So when it escalates to shamed-husband-trying-to-get-the-psychopaths-to-quit-messing-up-his-house-and-leave (the Cat in the Hat Comes Back portion of the proceedings) it’s easy to root for him. Keanu gets to go a little Nicolas Cage in his willingness to yell at and push these little crop-topped gremlins with boobs. But he’s not John Wick or Neo. He’s just an architect. And not a Paul Kersey type architect. He has the opposite of a death wish, so they always have him under control.

They torment the shit out of him. They’re like the worst stoner houseguests who you can’t get rid of after the party combined with toddlers who run around and fuck up the house and you can’t keep up with them combined with Jigsaw from the SAW movies coming up with complex schemes to trick and humiliate him and get him in dutch with the wife and make him blubber.

This is Roth’s first movie that’s not gory, and his first that’s not about dumb young people traveling to somewhere they shouldn’t and getting mutilated.
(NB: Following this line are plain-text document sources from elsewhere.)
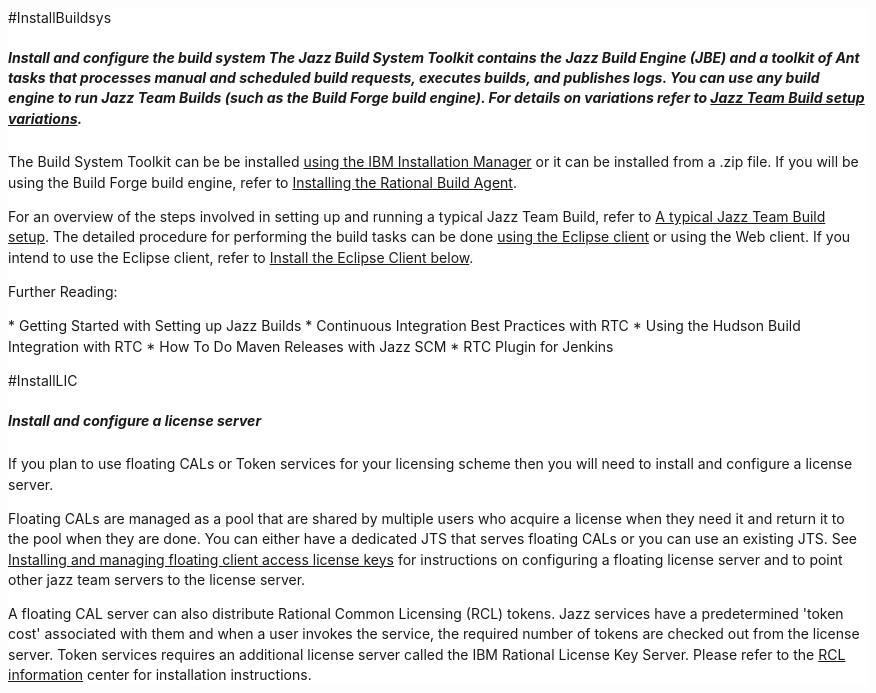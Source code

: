 \#InstallBuildsys

##### Install and configure the build system The Jazz Build System Toolkit contains the Jazz Build Engine (JBE) and a toolkit of Ant tasks that processes manual and scheduled build requests, executes builds, and publishes logs. You can use any build engine to run Jazz Team Builds (such as the Build Forge build engine). For details on variations refer to [Jazz Team Build setup variations](http://pic.dhe.ibm.com/infocenter/clmhelp/v4r0/topic/com.ibm.team.build.doc/topics/csetupwithexistingtools.html).

The Build System Toolkit can be be installed [using the IBM Installation
Manager](http://pic.dhe.ibm.com/infocenter/clmhelp/v4r0/topic/com.ibm.jazz.install.doc/topics/t_install_build_toolkit_im.html)
or it can be installed from a .zip file. If you will be using the Build
Forge build engine, refer to [Installing the Rational Build
Agent](http://pic.dhe.ibm.com/infocenter/clmhelp/v4r0/topic/com.ibm.jazz.install.doc/topics/BF_install_buildagent_overview.html).

For an overview of the steps involved in setting up and running a
typical Jazz Team Build, refer to [A typical Jazz Team Build
setup](http://pic.dhe.ibm.com/infocenter/clmhelp/v4r0/topic/com.ibm.team.build.doc/topics/c_buildsetup.html).
The detailed procedure for performing the build tasks can be done [using
the Eclipse
client](http://pic.dhe.ibm.com/infocenter/clmhelp/v4r0/topic/com.ibm.team.build.doc/topics/c_working_in_eclipse.html)
or using the Web client. If you intend to use the Eclipse client, refer
to [Install the Eclipse Client below](#InstallEclipse).

Further Reading:

\* Getting Started with Setting up Jazz Builds \* Continuous Integration
Best Practices with RTC \* Using the Hudson Build Integration with RTC
\* How To Do Maven Releases with Jazz SCM \* RTC Plugin for Jenkins

\#InstallLIC

##### Install and configure a license server

If you plan to use floating CALs or Token services for your licensing
scheme then you will need to install and configure a license server.

Floating CALs are managed as a pool that are shared by multiple users
who acquire a license when they need it and return it to the pool when
they are done. You can either have a dedicated JTS that serves floating
CALs or you can use an existing JTS. See [Installing and managing
floating client access license
keys](http://pic.dhe.ibm.com/infocenter/clmhelp/v4r0/topic/com.ibm.jazz.repository.web.admin.doc/topics/tmanagefloatinglic.html)
for instructions on configuring a floating license server and to point
other jazz team servers to the license server.

A floating CAL server can also distribute Rational Common Licensing
(RCL) tokens. Jazz services have a predetermined 'token cost' associated
with them and when a user invokes the service, the required number of
tokens are checked out from the license server. Token services requires
an additional license server called the IBM Rational License Key Server.
Please refer to the [RCL
information](http://publib.boulder.ibm.com/infocenter/rational/v0r0m0/index.jsp)
center for installation instructions.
In fact it’s the reverse. Now we’re older, we’re not even safe in our own homes! But it’s very Eli Roth in that it has well-executed tension, some laughs, some boobs, and if you make the mistake of looking for something more under the surface it kind of fits with Roth’s (not entirely fair, I hope) reputation as kind of a douche. Because it’s easy to read as some kind of paranoid delusion of male victimhood. Poor me, I had a threesome and then they were mean and they made up lies about me and why won’t they leave so before my wife finds out?

I don’t think it’s that though. I think we’re supposed to get a kick out of poor, hapless Evan’s misery and root for these little terrors. I mean, look at ’em:

still_knockknock

They’re a lovable kind of evil. Check out Bell on the left there. Could there be a more pure “Ain’t I a stinker?” expression?

This is actually a remake of a 1977 movie I haven’t seen called DEATH GAME. In the original it was Sondra Locke (who you know from six Clint Eastwood movies) and Colleen Camp (DIE HARD WITH A VENGEANCE, GAME OF DEATH) tormenting Seymour Cassel. Locke and Camp are credited as executive producers on KNOCK KNOCK, and Camp has a part in it.

I have enjoyed all of Roth’s films so far, but I’m afraid the six year break he took from directing might have stunted his directational growth. To me there was a huge leap between HOSTEL and HOSTEL PART II that made me take him more seriously as a filmatist. But when his followups, GREEN INFERNO and this, were finally released in rapid succession in 2015, they were kind of a step back. Enjoyable one-timers, but not movies I expect to return to over the years.

Then again, five decent horror movies is more than most directors have been able to pull off. So I’ll keep watching.

This entry was posted on Monday, February 15th, 2016 at 11:45 am and is filed under Horror, Reviews, Thriller. You can follow any responses to this entry through the RSS 2.0 feed. You can skip to the end and leave a response. Pinging is currently not allowed.

17 Responses to “Knock Knock”

  1. Never really got into Roth’s stuff nor am I a big fan of home invasion movies but I do like when Keanu plays against type so I guess I’m conflicted.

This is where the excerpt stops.